Lo real, lo que existe, lo que está ahí, a nuestra vista y contemplación, es una manifestación de Dios, una cierta epifanía, al menos en cuanto un efecto puede decirnos algo de su causa. De ahí que recemos con el Salmo 18 «el cielo proclama la gloria de Dios, el firmamento pregona la obra de sus manos» y que San Pablo afirme que «lo invisible de Dios, desde la creación del mundo, se deja ver a la inteligencia a través de sus obras» (Rm 1,20).
Si lo quisiéramos decir de un modo más filosófico y metafísico afirmaríamos que el ser (el esse en latín) de lo real existente, nos permite llegar al Ser del creador, es decir al «mismo ser subsistente» («ipsum esse subsistens»). Es por esto que el principal servicio que las criaturas deben prestar al hombre consiste en ayudarle a conocer a Dios –el fin para quien ha sido creado y su beatitud plena–, pero esta ayuda sólo será efectiva si se funda en el conocimiento verdadero de las criaturas mismas, «porque –dirá Santo Tomás– el error sobre ellas arrastra al error sobre lo divino»[1].

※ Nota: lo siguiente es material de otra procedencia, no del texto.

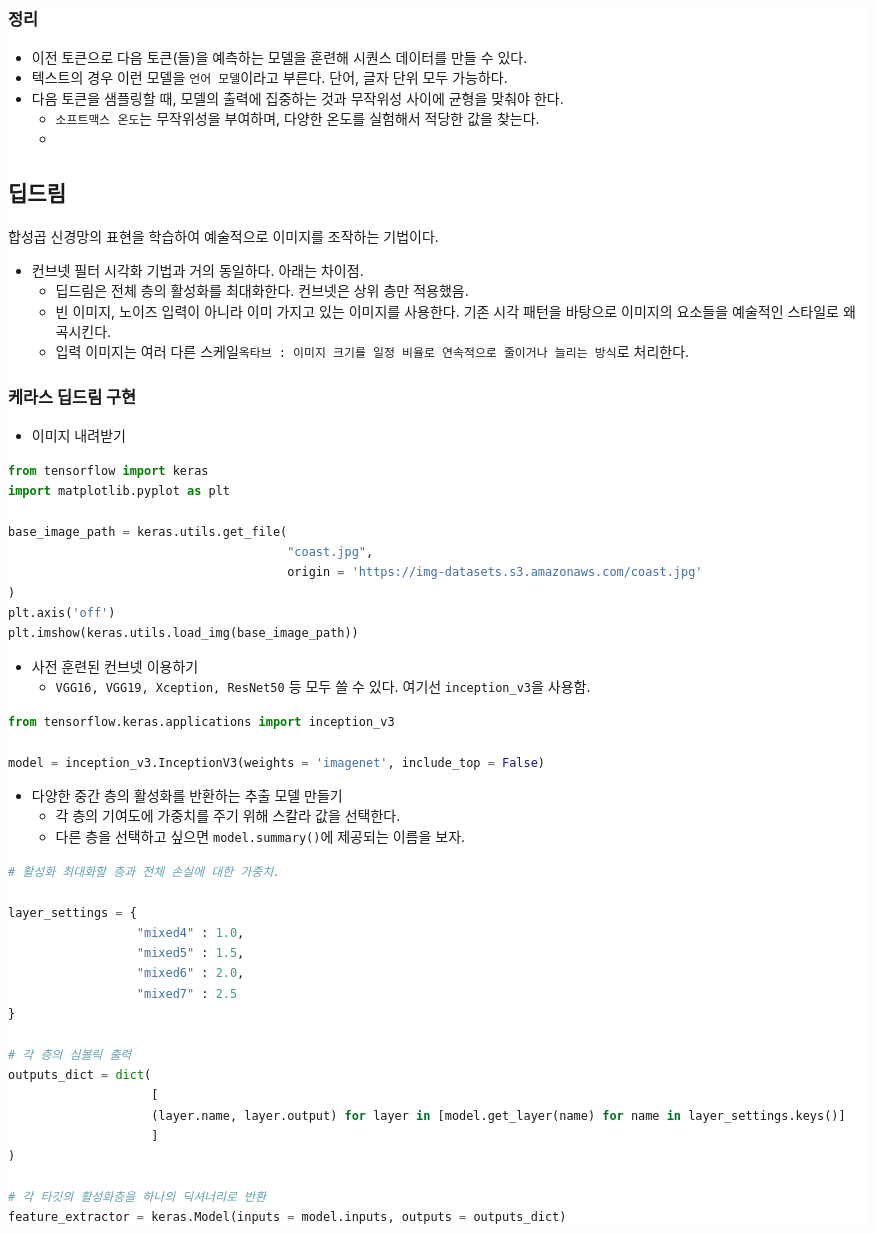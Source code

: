 ### 정리
- 이전 토큰으로 다음 토큰(들)을 예측하는 모델을 훈련해 시퀀스 데이터를 만들 수 있다.
- 텍스트의 경우 이런 모델을 `언어 모델`이라고 부른다. 단어, 글자 단위 모두 가능하다.
- 다음 토큰을 샘플링할 때, 모델의 출력에 집중하는 것과 무작위성 사이에 균형을 맞춰야 한다.
	- `소프트맥스 온도`는 무작위성을 부여하며, 다양한 온도를 실험해서 적당한 값을 찾는다.
	- 

## 딥드림
합성곱 신경망의 표현을 학습하여 예술적으로 이미지를 조작하는 기법이다.
- 컨브넷 필터 시각화 기법과 거의 동일하다. 아래는 차이점.
	- 딥드림은 전체 층의 활성화를 최대화한다. 컨브넷은 상위 층만 적용했음.
	-  빈 이미지, 노이즈 입력이 아니라 이미 가지고 있는 이미지를 사용한다. 기존 시각 패턴을 바탕으로 이미지의 요소들을 예술적인 스타일로 왜곡시킨다.
	- 입력 이미지는 여러 다른 스케일`옥타브 : 이미지 크기를 일정 비율로 연속적으로 줄이거나 늘리는 방식`로 처리한다.

### 케라스 딥드림 구현

- 이미지 내려받기
```python
from tensorflow import keras
import matplotlib.pyplot as plt

base_image_path = keras.utils.get_file(
									   "coast.jpg",
									   origin = 'https://img-datasets.s3.amazonaws.com/coast.jpg'
)
plt.axis('off')
plt.imshow(keras.utils.load_img(base_image_path))
```

- 사전 훈련된 컨브넷 이용하기
	- `VGG16, VGG19, Xception, ResNet50` 등 모두 쓸 수 있다. 여기선 `inception_v3`을 사용함.
```python
from tensorflow.keras.applications import inception_v3

model = inception_v3.InceptionV3(weights = 'imagenet', include_top = False)
```

- 다양한 중간 층의 활성화를 반환하는 추출 모델 만들기
	- 각 층의 기여도에 가중치를 주기 위해 스칼라 값을 선택한다.
	- 다른 층을 선택하고 싶으면 `model.summary()`에 제공되는 이름을 보자.
```python
# 활성화 최대화할 층과 전체 손실에 대한 가중치.

layer_settings = {
				  "mixed4" : 1.0,
				  "mixed5" : 1.5,
				  "mixed6" : 2.0,
				  "mixed7" : 2.5
}

# 각 층의 심볼릭 출력
outputs_dict = dict(
					[
					(layer.name, layer.output) for layer in [model.get_layer(name) for name in layer_settings.keys()]
					]
)

# 각 타깃의 활성화층을 하나의 딕셔너리로 반환
feature_extractor = keras.Model(inputs = model.inputs, outputs = outputs_dict)
```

Una manera, entonces, de hacer que el hombre no llegue al conocimiento de su Creador, es apartarlo del recto conocimiento de la creatura. Y demás está decir que cuando decimos creatura también estamos abarcando al hombre mismo.
No creo estar llevando demasiada agua para mi molino si afirmo que la serpiente en el paraíso engañó a nuestros primeros padres ofreciendo una relectura de lo creado, presentándolo de modo diverso a lo que realmente es –como se lo había mostrado Dios y ellos mismos podían dilucidar-; y así, aun con los dones preternaturales que poseían, fueron engañados por el seductor y desobedecieron.
Satanás no ha dejado de buscar en la historia esta vía de separación o distorsión de lo real, para apartar al hombre de la realidad fundante: Dios mismo. Y aunque extenderme en esta introducción pueda hacer que algún lector quede en el camino, creo que vale la pena citar aquí al Papa emérito:
¿Qué es esta «realidad»? ¿Qué es lo real? ¿Son «realidad» sólo los bienes materiales, los problemas sociales, económicos y políticos? Aquí está precisamente el gran error de las tendencias dominantes en el último siglo, error destructivo, como demuestran los resultados tanto de los sistemas marxistas como incluso de los capitalistas. Falsifican el concepto de realidad con la amputación de la realidad fundante y por esto decisiva, que es Dios. Quien excluye a Dios de su horizonte falsifica el concepto de «realidad» y, en consecuencia, sólo puede terminar en caminos equivocados y con recetas destructivas.[2]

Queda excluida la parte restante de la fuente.